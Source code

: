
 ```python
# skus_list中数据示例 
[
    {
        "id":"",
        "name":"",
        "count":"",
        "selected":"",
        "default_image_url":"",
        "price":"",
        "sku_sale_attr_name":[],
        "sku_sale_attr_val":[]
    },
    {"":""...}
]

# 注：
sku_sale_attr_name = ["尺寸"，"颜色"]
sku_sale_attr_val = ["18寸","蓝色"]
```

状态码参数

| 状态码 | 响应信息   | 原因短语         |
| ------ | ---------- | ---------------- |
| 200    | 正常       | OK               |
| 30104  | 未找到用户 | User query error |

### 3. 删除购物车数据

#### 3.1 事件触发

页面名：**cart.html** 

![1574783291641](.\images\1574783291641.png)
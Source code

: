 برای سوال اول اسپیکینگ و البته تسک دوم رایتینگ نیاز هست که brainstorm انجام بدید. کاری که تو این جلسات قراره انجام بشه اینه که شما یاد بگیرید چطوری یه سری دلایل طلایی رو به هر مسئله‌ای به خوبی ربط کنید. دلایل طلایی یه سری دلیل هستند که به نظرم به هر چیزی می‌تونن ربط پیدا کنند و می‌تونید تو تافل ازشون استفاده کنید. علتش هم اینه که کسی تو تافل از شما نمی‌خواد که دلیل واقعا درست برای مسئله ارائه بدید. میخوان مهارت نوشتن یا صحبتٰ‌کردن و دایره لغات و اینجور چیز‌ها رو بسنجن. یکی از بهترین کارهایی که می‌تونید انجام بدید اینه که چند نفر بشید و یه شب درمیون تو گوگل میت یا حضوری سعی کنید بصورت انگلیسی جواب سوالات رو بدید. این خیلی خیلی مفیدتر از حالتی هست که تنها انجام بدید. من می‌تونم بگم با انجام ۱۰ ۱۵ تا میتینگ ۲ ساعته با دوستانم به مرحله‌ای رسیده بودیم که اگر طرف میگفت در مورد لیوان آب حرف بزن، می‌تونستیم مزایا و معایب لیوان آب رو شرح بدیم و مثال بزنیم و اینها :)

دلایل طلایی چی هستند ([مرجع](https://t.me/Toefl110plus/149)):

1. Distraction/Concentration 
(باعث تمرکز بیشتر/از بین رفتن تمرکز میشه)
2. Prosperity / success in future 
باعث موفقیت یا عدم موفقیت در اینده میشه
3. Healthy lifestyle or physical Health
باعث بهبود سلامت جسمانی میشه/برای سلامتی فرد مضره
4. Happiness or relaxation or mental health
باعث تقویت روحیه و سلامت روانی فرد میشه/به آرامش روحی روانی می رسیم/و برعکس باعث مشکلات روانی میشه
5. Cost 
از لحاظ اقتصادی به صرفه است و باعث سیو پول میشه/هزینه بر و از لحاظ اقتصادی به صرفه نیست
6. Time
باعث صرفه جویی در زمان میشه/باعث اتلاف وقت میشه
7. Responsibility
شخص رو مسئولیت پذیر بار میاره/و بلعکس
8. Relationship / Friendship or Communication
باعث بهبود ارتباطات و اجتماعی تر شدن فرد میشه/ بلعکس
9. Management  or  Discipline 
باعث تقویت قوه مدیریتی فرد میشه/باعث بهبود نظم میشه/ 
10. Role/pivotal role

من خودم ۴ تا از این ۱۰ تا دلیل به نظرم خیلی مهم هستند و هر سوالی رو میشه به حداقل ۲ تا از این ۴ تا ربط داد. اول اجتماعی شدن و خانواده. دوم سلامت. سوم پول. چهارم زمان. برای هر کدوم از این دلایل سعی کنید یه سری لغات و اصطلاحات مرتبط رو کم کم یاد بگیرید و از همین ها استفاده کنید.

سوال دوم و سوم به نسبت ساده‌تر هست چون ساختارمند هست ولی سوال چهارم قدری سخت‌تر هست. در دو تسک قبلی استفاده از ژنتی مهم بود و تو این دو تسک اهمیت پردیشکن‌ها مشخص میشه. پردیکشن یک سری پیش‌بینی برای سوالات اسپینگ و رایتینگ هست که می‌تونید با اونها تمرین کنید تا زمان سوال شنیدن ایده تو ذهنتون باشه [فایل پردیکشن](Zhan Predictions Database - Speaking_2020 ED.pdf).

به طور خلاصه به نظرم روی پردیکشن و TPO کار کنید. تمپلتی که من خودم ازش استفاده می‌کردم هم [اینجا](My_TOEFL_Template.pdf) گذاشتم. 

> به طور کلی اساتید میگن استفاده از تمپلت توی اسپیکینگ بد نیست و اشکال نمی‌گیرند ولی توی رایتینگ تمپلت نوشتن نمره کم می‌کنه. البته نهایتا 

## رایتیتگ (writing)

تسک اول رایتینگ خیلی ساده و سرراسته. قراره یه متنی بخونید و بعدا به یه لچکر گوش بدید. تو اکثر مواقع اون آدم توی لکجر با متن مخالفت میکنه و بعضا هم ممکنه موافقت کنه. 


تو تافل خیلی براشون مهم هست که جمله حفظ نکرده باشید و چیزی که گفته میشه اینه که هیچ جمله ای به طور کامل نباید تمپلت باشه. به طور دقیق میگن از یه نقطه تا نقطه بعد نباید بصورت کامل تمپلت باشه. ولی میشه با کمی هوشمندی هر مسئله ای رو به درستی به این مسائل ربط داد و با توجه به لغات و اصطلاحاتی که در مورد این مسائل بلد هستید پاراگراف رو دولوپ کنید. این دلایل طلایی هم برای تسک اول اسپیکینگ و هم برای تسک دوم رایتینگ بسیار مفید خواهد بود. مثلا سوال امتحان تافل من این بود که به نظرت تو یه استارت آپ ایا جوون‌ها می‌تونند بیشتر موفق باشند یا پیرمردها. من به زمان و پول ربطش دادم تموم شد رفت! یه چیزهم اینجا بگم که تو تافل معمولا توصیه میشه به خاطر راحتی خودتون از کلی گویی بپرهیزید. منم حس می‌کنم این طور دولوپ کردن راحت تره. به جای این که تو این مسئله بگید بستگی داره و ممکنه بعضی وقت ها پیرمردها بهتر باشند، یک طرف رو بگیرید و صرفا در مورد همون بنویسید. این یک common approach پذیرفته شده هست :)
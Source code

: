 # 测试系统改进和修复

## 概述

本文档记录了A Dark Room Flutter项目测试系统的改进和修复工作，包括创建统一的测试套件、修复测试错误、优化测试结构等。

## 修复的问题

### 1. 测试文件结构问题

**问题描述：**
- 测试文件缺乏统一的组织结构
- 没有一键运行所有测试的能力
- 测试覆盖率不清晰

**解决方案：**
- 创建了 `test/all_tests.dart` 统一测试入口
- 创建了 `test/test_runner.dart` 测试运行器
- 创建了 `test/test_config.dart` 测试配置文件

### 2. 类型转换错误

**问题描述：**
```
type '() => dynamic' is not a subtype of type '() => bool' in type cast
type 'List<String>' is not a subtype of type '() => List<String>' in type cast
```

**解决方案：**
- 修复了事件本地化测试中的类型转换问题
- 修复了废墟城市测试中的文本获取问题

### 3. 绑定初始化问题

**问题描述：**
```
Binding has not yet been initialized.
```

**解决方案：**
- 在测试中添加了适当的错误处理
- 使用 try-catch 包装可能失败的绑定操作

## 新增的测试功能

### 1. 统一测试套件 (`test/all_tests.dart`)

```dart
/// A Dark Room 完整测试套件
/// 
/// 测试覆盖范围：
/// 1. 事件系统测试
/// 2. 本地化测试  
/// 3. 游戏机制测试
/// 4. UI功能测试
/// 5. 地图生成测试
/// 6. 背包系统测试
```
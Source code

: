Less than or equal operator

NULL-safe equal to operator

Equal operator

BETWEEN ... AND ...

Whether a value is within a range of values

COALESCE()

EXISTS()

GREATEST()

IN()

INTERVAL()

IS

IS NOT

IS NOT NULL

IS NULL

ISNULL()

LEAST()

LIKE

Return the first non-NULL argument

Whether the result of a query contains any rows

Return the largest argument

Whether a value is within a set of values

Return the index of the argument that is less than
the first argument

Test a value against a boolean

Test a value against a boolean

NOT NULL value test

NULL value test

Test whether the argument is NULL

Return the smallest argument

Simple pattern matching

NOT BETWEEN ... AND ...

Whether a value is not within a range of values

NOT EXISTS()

---

## Activity
Every line above that holds the string "نیست" should be returned.

## Written response
از لحاظ اقتصادی به صرفه است و باعث سیو پول میشه/هزینه بر و از لحاظ اقتصادی به صرفه نیست
> به طور کلی اساتید میگن استفاده از تمپلت توی اسپیکینگ بد نیست و اشکال نمی‌گیرند ولی توی رایتینگ تمپلت نوشتن نمره کم می‌کنه. البته نهایتا 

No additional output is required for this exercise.